The ADA is a relatively new civil liberties law which requires businesses make “reasonable accommodations” in both employment practices and physical public accessibility to individuals with disabilities. The ADA was passed in 1992 and includes provisions for new construction as well as modifications to existing structures if those modifications are not “unduly burdensome.” These rules are so technical in nature there are over 100 specifications in a bathroom alone in order to meet the standards.
Given the newness of the law and the hundreds of ways in which to be even slightly out of compliance, small businesses are especially ripe targets for litigation. Within Scottsdale, Phoenix, Mesa, Chandler and Gilbert, almost 1,000 lawsuits have been filed against businesses over the past six months. Many of these cases wind up not going to court but instead businesses pay a settlement check to the plaintiffs.
The organization behind the suits, Advocates for Individuals with Disabilities, look for any violation; including parking lot signage, hotels without pool lifts, and bathroom toilet paper dispensers that are hung even an inch below the required height. Partnered with the same couple plaintiffs who in most cases do not even visit the specific facilities, AID has sent tens of thousands of letters to businesses in the valley threatening suit and forcing inspections.
This is an ongoing problem and endemic in states such as California that represent a shocking 40 percent of all ADA lawsuits and yet only 12 percent of the nation’s disabled population. California law is especially punitive as it allows every ADA violation, no matter the severity, to be subject to penalty and allows the plaintiff to collect $4,000 in damages plus attorney fees.
California seems to be the hotbed for the country’s trial lawyers’ schemes. This year The American Association for Justice (an organization for trial lawyers) holds their annual convention in Los Angeles where attorneys will plot as to how they can manipulate the legal system to get rich off small and big businesses.
Like so many political and legal plagues of California, these tactics have spilled over into Arizona and now threaten the very livelihood of our small businesses and harm our economy. As evidenced by a series of lawsuits filed by an Arizona woman against over 30 hotels in Coachella Valley at which she seemingly never intended to stay. It is clear these suits are not about compliance as much as they are about trial lawyers getting a quick dollar from as many well-intentioned businesses as possible.
In an effort to curb this litigious abuse, a Republican United States Representative from California Ken Calvert, has sponsored federal legislation to give businesses 120 days to correct any ADA violation before a lawsuit may be filed. This would put the onus on the person who claims to be aggrieved to notify the business of the specific violations and allow the business time to respond, investigate, and if required comply.

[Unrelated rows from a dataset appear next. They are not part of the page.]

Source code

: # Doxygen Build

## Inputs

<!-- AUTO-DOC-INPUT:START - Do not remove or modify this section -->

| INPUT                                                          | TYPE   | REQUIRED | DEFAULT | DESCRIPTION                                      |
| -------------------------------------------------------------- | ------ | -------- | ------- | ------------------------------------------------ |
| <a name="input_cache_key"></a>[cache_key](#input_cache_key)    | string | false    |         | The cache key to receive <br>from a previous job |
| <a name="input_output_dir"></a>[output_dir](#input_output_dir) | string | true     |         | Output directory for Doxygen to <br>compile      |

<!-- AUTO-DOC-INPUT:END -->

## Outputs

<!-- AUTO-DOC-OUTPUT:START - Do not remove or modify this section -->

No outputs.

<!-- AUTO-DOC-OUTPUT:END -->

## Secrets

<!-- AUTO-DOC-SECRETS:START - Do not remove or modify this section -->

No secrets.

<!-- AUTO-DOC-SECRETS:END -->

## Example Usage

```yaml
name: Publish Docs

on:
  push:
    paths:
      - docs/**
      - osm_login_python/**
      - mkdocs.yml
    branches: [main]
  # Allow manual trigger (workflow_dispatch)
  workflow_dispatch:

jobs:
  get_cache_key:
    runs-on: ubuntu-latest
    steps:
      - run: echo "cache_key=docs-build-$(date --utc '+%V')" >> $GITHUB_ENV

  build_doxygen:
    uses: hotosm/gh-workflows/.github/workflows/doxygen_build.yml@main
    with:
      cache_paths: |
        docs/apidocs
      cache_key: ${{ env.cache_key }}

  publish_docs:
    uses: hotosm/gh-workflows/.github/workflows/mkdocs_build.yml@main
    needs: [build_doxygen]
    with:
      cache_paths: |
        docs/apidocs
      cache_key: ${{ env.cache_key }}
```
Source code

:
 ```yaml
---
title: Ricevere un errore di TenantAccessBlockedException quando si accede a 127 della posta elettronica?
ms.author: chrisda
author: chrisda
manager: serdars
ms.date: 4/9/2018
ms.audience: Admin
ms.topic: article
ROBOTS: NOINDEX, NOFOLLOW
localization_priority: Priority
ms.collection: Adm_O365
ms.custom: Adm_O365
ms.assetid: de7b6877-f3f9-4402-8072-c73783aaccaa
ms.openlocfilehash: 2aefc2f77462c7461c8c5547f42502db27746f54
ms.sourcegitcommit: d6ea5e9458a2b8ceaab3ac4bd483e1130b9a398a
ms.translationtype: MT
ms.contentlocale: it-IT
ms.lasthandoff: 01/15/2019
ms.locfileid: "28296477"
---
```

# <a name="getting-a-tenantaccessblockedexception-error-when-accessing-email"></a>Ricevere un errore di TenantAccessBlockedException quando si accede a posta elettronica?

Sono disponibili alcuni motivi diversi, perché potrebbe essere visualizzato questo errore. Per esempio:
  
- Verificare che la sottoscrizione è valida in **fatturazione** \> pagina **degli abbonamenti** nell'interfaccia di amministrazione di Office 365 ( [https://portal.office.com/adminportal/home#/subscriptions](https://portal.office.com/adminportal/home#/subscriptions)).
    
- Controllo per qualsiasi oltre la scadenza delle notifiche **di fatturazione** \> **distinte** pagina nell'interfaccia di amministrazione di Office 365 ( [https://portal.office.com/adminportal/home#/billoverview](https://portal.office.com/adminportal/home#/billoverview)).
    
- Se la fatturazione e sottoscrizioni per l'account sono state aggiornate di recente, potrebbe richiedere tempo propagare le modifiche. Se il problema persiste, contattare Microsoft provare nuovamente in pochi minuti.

If passed, this legislation would mirror the ADA guidelines for employment opportunity. Currently, businesses are encouraged to have a dialogue with persons with disabilities who are either interviewing or employed with the business, in order to make reasonable and necessary accommodations. This is a civil approach that promotes an equal and fair work environment while affording businesses time, predictability, and a way to curb excessive costs. The “ACCESS” legislation is a common sense approach that respects the business owners’ rights, honors the spirit of the law and improves accessibility, and discourages the frivolous congestion of our states’ courts.